Organic Contaminant Removal With Activated Carbon

May 31, 2011

Factors impacting contaminant removal

Activated carbon is commonly used in point-of-use (POU) and point-of-entry (POE) water applications. Activated carbon is predominantly used to remove organic-based contaminants and inorganic contaminants like free chlorine and monochloramine from water. Other water treatment processes such as reverse osmosis or ion exchange are better suited for other inorganic chemicals that may be present in water.

Activated carbon is a general term to describe a family of adsorbents that have been manufactured from a variety of carbon-based materials. Each base material results in an activated carbon with unique physical characteristics that determine its suitability for water treatment applications.

Types of Activated Carbon

Some of the more common carbonaceous substances used as raw materials to make activated carbon are coal (lignite, sub-bituminous and bituminous), coconut shell and wood (hard wood and soft wood). Other types of raw materials used, but to a lesser extent, include fruit pits, nut shells and rice hulls. The most common types used for water treatment are coal and coconut shell.

The most common method to produce activated carbon is steam activation. The first stage of this method is carbonization, in which the majority of the volatile components present in the raw material are burned away, leaving a carbon char. The char is then “activated” in a second stage at temperatures of 1,600°F to 1,800°F with steam in a low-oxygen environment. All the volatile compounds in the carbon material are removed, and the steam reacts with the carbon. The water-gas reaction, C + H2O = H2 + CO, removes carbon, leaving behind a carbon skeleton. Activated carbon (AC) may also be produced by a low-temperature chemical activation process using phosphoric acid. Usually wood-based ACs are produced by this method, but wood-based ACs are not used to a large extent for POU/POE water treatment. Residual phosphate on wood-based AC can leach into the water and may cause water quality issues.

Different raw materials used to produce AC have a direct impact on its final properties.

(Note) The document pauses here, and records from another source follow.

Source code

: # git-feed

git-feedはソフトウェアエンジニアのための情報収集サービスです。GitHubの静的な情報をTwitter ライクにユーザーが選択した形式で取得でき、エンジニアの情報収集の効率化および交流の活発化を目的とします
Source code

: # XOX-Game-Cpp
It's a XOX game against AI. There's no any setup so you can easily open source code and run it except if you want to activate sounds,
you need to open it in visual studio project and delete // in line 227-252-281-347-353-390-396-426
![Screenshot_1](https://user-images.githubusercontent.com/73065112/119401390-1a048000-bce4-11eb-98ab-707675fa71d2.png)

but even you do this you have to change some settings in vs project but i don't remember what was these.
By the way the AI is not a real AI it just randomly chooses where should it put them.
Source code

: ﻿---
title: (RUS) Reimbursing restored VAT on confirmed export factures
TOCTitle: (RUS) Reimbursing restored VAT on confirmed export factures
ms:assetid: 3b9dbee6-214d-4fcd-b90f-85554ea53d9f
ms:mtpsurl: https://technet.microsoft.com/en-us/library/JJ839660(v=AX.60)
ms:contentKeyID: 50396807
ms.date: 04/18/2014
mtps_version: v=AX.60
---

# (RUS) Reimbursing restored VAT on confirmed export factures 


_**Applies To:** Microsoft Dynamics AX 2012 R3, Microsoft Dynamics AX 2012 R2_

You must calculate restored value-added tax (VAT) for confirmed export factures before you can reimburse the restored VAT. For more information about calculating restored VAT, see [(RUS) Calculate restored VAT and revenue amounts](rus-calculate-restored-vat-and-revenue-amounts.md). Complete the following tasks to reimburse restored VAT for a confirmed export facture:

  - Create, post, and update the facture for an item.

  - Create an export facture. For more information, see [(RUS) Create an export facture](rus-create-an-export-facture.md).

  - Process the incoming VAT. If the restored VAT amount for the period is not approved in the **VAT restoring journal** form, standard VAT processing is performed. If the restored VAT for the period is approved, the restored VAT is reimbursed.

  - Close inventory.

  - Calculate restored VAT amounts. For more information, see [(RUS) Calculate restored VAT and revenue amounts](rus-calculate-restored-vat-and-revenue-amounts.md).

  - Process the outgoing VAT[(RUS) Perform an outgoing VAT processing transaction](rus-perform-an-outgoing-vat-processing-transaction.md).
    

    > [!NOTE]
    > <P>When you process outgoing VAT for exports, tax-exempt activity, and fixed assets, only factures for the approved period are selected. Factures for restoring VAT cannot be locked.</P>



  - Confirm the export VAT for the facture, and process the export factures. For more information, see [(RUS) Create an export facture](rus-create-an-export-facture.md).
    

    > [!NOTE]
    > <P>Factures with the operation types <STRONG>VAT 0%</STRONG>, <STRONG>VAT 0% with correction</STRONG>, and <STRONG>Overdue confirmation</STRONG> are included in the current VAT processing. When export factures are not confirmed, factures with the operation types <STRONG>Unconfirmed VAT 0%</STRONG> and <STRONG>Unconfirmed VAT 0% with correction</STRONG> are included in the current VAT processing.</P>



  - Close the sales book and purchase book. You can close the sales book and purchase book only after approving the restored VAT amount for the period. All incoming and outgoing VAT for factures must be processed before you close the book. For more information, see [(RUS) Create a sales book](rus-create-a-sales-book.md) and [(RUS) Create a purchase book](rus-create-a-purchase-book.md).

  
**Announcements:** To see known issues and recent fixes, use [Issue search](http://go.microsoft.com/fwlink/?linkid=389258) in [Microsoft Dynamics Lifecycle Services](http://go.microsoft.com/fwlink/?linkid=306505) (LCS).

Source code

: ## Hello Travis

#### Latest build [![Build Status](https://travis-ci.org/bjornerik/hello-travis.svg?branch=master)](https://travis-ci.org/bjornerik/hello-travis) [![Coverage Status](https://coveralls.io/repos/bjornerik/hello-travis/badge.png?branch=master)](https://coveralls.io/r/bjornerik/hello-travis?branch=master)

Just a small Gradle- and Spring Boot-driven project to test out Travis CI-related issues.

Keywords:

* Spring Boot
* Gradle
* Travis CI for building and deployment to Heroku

Table 1 compares the key properties of ACs used for water treatment produced from the most common raw materials: coconut shell, bituminous coal and sub-bituminous coal. The most common method to distinguish the micropore volume among ACs is the iodine number. Coconut shell ACs have a higher iodine number, which corresponds to a higher capacity to adsorb small molecules, such as volatile organic chemicals (VOCs). The molasses number test method is used to measure the amount of larger meso and macro pores. Bituminous coal-based ACs, especially sub-bituminous, have a much higher capacity to adsorb larger molecules like tannins.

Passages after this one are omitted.